Another organizer, who spoke on the condition of anonymity because they had been the target of threats, provided screenshots documenting the correspondence to the Bangor Daily News. They said police made no further attempts to contact the group. Attempts to reach Chief Frank Clark and police spokesperson Robert Martin were not successful Saturday morning.

On Wednesday, shortly following the grand jury decision of the Louisville police officers who shot and killed Breonna Taylor, the Black Lives Matter — Maine group simultaneously announced that they would hold protests Wednesday evening and Saturday evening via their social media page. One officer was charged with three felony counts of wanton endangerment for firing 10 bullets into the walls of the apartment building, but was not charged for shooting Taylor.

Roughly 50 protesters gathered outside the Portland police station sharing speeches, stories and poems Wednesday evening. Wood, a Black youth activist who attends high school in Maine, said that Saturday’s rally is expected to proceed similarly.

“We’re platforming Black speakers and letting people read poems,” Wood said. “It’s going to be a genuine event to protest police brutality and systemic racism and celebrate the life and culture of Black people across Maine.”

Black Lives Matter — Maine, a Portland-based group, canceled a rally earlier this month after its announcement generated widespread racist pushback threats of armed violence and vigilantism, including a call from an elected official to send “the Maine Militia” to counter them. The group, composed of 7 Maine activists in their teens and twenties, is one of several collectives to have organized protests against racism and police brutality in the state this summer after the high-profile police killings of unarmed Black Americans, including Taylor, George Floyd and Ahmaud Arbery.

Those demonstrations have drawn upwards of 2,000 people and have proceeded largely peacefully, with one June 1 protest — organized by a different group — sliding into disorder late at night.
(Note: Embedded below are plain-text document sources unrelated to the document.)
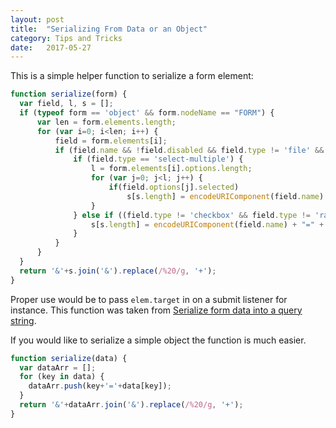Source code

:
 ```yaml
---
layout: post
title:  "Serializing From Data or an Object"
category: Tips and Tricks
date:   2017-05-27
---
```


This is a simple helper function to serialize a form element:

```js
function serialize(form) {
  var field, l, s = [];
  if (typeof form == 'object' && form.nodeName == "FORM") {
      var len = form.elements.length;
      for (var i=0; i<len; i++) {
          field = form.elements[i];
          if (field.name && !field.disabled && field.type != 'file' && field.type != 'reset' && field.type != 'submit' && field.type != 'button') {
              if (field.type == 'select-multiple') {
                  l = form.elements[i].options.length;
                  for (var j=0; j<l; j++) {
                      if(field.options[j].selected)
                          s[s.length] = encodeURIComponent(field.name) + "=" + encodeURIComponent(field.options[j].value);
                  }
              } else if ((field.type != 'checkbox' && field.type != 'radio') || field.checked) {
                  s[s.length] = encodeURIComponent(field.name) + "=" + encodeURIComponent(field.value);
              }
          }
      }
  }
  return '&'+s.join('&').replace(/%20/g, '+');
}
```

Proper use would be to pass `elem.target` in on a submit listener for instance. This function was taken from [Serialize form data into a query string](https://plainjs.com/javascript/ajax/serialize-form-data-into-a-query-string-45/).

If you would like to serialize a simple object the function is much easier.

```js
function serialize(data) {
  var dataArr = [];
  for (key in data) {
    dataArr.push(key+'='+data[key]);
  }
  return '&'+dataArr.join('&').replace(/%20/g, '+');
}
```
Organizers for that rally struggled to keep order after a man attempted to slowly drive a large tractor-trailer truck through a crowd of protesters gathered outside the police station after organizers had called for the rally to disperse. After the incident, protesters hurled water bottles at long range distances and police forcefully pushed protesters up Franklin St., resulting in a standoff that lasted until 2 a.m. and 22 arrests for failure to disperse. Police later reported vandalism and four burglaries.

Charges for those arrested at the June 1 rally were later dropped, though Sahrbeck said he would not make a habit of that for future rallies. The driver, who was charged with felony assault with a deadly weapon, was attempting to make a delivery and was not motivated by opposition to the protests, according to district attorney Jonathan Sahrbeck.